Ontem estive olhando velhas fotografias. Quando uma saudade muito grande toma de assalto o nosso coração, e para que ele não se estrague um pouco, é melhor alimenta-lo através do nosso olhar.
Vejo meu pai, minha mãe, meus avós e amigos, pessoas que nos vestiram com o sentimento da ternura e enriqueceram a nossa vida com amor: Santos e anjos que se transformaram em nossos monumentos espirituais. Assim os vejo e só consigo compreender a existência, sob este aspecto: Que estes seres que embelezaram os nossos corações estão por aí, em algum lugar do universo, com os braços abertos, nos abraçando. Continuam influenciando a nossa vida. São parte dela e o serão para sempre.

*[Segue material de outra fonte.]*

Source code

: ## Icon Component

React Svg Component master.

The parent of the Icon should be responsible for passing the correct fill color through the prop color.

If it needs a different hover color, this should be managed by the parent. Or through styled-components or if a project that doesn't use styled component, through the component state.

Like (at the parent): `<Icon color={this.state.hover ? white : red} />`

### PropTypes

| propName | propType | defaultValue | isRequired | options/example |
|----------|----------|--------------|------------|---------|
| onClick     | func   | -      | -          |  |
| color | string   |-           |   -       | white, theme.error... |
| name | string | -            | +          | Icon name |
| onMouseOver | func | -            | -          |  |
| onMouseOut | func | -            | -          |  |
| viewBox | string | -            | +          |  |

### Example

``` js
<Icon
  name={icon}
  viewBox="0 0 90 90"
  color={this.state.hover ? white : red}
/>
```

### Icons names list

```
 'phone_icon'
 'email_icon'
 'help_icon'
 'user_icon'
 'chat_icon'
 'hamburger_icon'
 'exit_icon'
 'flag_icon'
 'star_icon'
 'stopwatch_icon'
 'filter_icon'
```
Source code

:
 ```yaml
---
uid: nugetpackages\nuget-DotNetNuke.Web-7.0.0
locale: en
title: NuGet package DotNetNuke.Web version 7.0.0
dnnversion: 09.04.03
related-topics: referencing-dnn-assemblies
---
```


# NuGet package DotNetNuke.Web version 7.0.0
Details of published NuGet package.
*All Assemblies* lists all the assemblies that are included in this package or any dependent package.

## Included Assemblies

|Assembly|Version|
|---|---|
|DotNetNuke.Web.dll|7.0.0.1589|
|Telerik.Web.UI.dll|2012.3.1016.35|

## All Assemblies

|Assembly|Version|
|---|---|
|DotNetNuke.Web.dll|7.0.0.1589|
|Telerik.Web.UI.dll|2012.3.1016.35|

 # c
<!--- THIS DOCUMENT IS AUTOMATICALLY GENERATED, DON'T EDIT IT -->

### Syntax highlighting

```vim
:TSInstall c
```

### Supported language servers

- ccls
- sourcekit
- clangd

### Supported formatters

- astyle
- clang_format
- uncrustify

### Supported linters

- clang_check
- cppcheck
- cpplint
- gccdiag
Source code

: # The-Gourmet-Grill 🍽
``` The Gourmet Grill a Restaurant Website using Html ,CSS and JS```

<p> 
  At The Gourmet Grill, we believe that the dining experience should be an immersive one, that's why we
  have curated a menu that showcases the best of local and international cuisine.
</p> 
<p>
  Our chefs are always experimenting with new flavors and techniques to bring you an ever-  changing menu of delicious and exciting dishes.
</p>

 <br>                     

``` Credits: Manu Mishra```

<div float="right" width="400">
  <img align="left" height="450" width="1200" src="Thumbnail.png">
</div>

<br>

Passo e repasso as velhas fotografias procurando ler o semblante de cada pessoa: Meus tios, uma amiga, aquela vizinha. Meu deus! quantas pessoas são necessárias para se criar um caráter, quantas pessoas nós precisamos para termos uma historia?
Um grande sentimento de gratidão toma conta de mim. Quantas dívidas nós temos para com aqueles que nos precederam, nos criaram, e nos amaram tanto e de todas as maneiras?

Fecho o baú de mil fotografias. Os meus olhos saciaram a minha alma melancólica, mas agradecida, e ainda tenho tempo para ligar o velho radio “Mulard” do meu pai que conservo comigo. Não fala, apenas faz um barulho como se chovesse dentro, “chuva nas oropa”, como dizia o velho Chico.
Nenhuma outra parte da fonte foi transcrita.